● **WORK TO BE COMPLETED**
Only the lines holding "kubernetes" are wanted; find them in the listing and return each one.

● **DATA IN THIS EXERCISE**
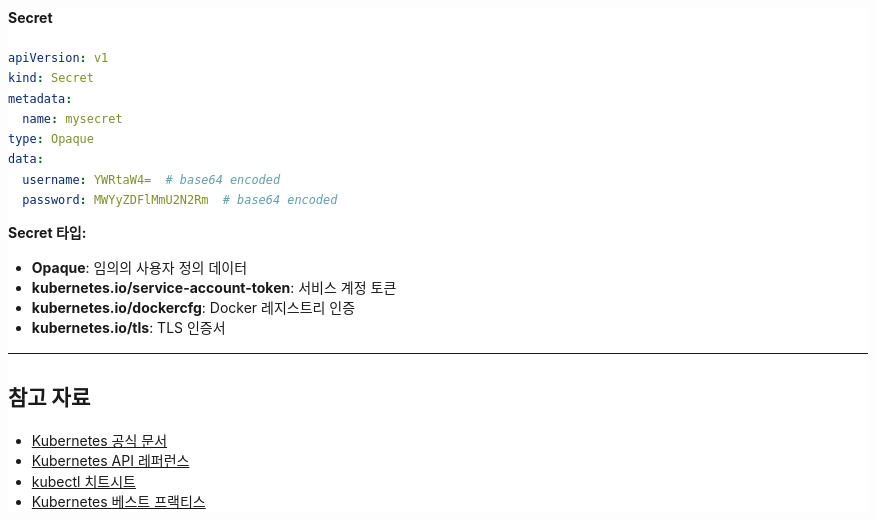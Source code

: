 #### Secret
```yaml
apiVersion: v1
kind: Secret
metadata:
  name: mysecret
type: Opaque
data:
  username: YWRtaW4=  # base64 encoded
  password: MWYyZDFlMmU2N2Rm  # base64 encoded
```

**Secret 타입:**
- **Opaque**: 임의의 사용자 정의 데이터
- **kubernetes.io/service-account-token**: 서비스 계정 토큰
- **kubernetes.io/dockercfg**: Docker 레지스트리 인증
- **kubernetes.io/tls**: TLS 인증서

---

## 참고 자료

- [Kubernetes 공식 문서](https://kubernetes.io/ko/docs/)
- [Kubernetes API 레퍼런스](https://kubernetes.io/docs/reference/kubernetes-api/)
- [kubectl 치트시트](https://kubernetes.io/docs/reference/kubectl/cheatsheet/)
- [Kubernetes 베스트 프랙티스](https://kubernetes.io/docs/concepts/configuration/overview/)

● **EXPECTED ANSWER**
- **kubernetes.io/service-account-token**: 서비스 계정 토큰
- **kubernetes.io/dockercfg**: Docker 레지스트리 인증
- **kubernetes.io/tls**: TLS 인증서
- [Kubernetes 공식 문서](https://kubernetes.io/ko/docs/)
- [Kubernetes API 레퍼런스](https://kubernetes.io/docs/reference/kubernetes-api/)
- [kubectl 치트시트](https://kubernetes.io/docs/reference/kubectl/cheatsheet/)
- [Kubernetes 베스트 프랙티스](https://kubernetes.io/docs/concepts/configuration/overview/)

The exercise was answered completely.